Stored data entries
* * *
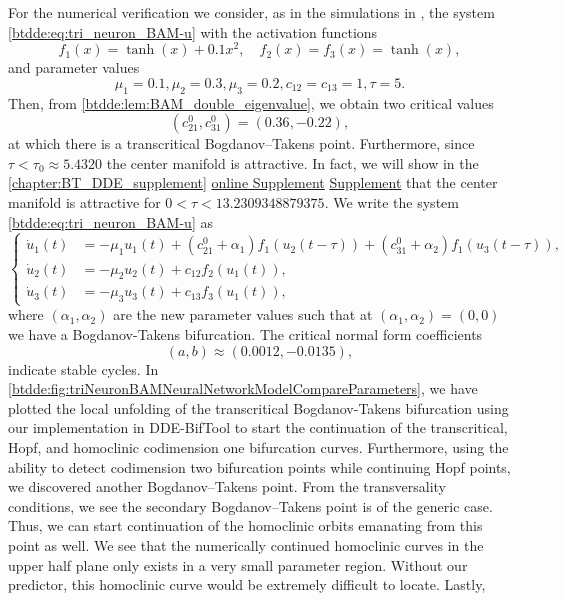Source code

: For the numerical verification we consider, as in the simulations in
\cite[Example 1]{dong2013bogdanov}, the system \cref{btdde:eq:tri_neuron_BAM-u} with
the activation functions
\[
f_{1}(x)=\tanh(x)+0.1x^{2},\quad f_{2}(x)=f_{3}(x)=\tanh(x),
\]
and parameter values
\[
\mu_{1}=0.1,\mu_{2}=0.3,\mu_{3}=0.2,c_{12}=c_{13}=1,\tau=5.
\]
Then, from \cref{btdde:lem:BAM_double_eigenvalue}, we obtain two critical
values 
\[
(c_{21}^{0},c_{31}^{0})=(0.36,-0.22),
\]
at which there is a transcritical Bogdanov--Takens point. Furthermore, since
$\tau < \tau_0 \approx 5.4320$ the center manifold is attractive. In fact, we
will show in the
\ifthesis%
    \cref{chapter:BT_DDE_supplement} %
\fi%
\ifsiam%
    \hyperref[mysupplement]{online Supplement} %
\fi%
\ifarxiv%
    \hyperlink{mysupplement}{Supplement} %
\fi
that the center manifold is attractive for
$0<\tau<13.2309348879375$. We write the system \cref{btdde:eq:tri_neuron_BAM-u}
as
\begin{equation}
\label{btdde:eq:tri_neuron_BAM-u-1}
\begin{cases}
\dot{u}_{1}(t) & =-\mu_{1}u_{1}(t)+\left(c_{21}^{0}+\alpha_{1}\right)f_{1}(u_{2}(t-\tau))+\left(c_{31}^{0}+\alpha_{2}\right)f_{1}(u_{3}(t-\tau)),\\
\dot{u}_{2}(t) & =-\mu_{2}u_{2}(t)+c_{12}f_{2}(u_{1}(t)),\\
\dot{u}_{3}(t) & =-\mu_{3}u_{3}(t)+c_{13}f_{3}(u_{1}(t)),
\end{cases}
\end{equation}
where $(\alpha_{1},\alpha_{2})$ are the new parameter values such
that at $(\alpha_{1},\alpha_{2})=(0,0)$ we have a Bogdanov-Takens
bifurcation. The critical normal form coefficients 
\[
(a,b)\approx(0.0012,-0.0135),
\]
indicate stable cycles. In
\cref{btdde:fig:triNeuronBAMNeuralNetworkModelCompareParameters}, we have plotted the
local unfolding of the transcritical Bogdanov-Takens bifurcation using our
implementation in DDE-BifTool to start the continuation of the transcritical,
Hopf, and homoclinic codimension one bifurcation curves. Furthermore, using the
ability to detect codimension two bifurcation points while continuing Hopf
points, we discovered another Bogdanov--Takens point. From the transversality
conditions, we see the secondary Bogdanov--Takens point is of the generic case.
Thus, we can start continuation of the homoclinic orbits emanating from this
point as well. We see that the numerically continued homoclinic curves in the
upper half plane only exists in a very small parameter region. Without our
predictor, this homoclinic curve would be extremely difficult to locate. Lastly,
* * *
● Work to complete:
Read the entries above, then pull out the lines that include "continuation".

● Problem solution:
implementation in DDE-BifTool to start the continuation of the transcritical,
Thus, we can start continuation of the homoclinic orbits emanating from this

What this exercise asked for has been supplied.